September 2, 2010
 
   
   
 
 
 
Scholar takes look at heresy & grace

Posted on Sep 29, 1997 | by Keith Hinson

BIRMINGHAM, Ala. (BP)--Wrong beliefs about Christian doctrines should be handled with grace and a recognition that God can bring about good from bad, said Timothy George, dean of Beeson Divinity School at Samford University in Birmingham, Ala.
George spoke during "Modern Trends and the Growth of Cults," a conference on cults, Sept. 19-21, sponsored by the Beeson school, Watchman Fellowship and Evangelical Ministries to New Religions.
Addressing conferees during one of their plenary sessions held at Shades Mountain Baptist Church in Birmingham, George made three applications about theological corruptions:
-- Heresy is related to true doctrine. "When we look across the whole sweep of historic Christian orthodoxy from the New Testament to the 20th century -- and we see these errors and heresies that have come in, one thing we have to realize is that heresy always represents some aspect of the truth," George noted.
Regarding heretics, George said, "It's not as though they're (intentionally) setting themselves up over against God, over against Christ, over against the Bible -- and we mustn't impugn the sincerity of those who hold to these erroneous views.

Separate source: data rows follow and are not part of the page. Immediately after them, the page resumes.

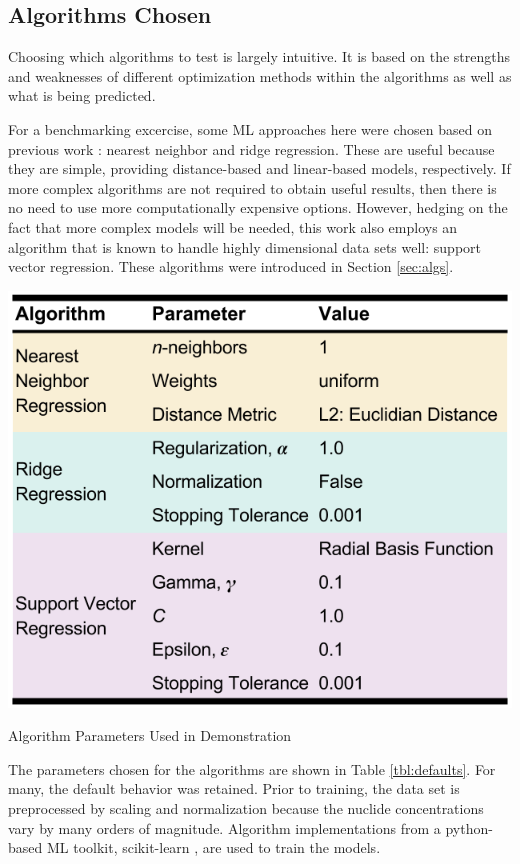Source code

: \subsection{Algorithms Chosen}
\label{sec:choice}

Choosing which algorithms to test is largely intuitive. It is based on the
strengths and weaknesses of different optimization methods within the
algorithms as well as what is being predicted.  

For a benchmarking excercise, some \gls{ML} approaches here were chosen
based on previous work \cite{dayman_feasibility_2013}: nearest neighbor and
ridge regression. These are useful because they are simple, providing
distance-based and linear-based models, respectively. If more complex
algorithms are not required to obtain useful results, then there is no need to
use more computationally expensive options. However, hedging on the fact that
more complex models will be needed, this work also employs an algorithm that is
known to handle highly dimensional data sets well: support vector regression.
These algorithms were introduced in Section \ref{sec:algs}. 

\begin{table}[!htb]
  \centering
  \includegraphics[width=0.8\linewidth]{./chapters/demo_method/defaults.png}
  \caption{Algorithm Parameters Used in Demonstration}
  \label{tbl:defaults}
\end{table}

The parameters chosen for the algorithms are shown in Table \ref{tbl:defaults}.
For many, the default behavior was retained. Prior to training, the data set is
preprocessed by scaling and normalization because the nuclide concentrations
vary by many orders of magnitude. Algorithm implementations from a python-based
\gls{ML} toolkit, scikit-learn \cite{scikit}, are used to train the
models.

Heresy always has some aspect of the truth related to it."
-- God can use heresy. "Heresy has been used to call the church back to the truth," George observed. "Heresy and false teaching have been providentially used by God to call the church back to its basis in Holy Scripture in God's divinely inspired revelation."
-- Heresy must be handled with truth and love. "The New Testament admonishes us that we are ever and always to speak the truth in love," George said. "Those must be held together. ... We are not following Jesus or the apostles or the New Testament if we speak the truth in anger, if we speak the truth in hatefulness and spite, if we speak the truth out of a sense of self-righteousness."
George said Christians who encounter heresy should "remember that we are not dealing merely with ideas but also with persons ... who are made in the image of God. ... We are all sinners, and none of us would come to the truth apart from God's grace -- and that ought to argue for humility and not arrogance."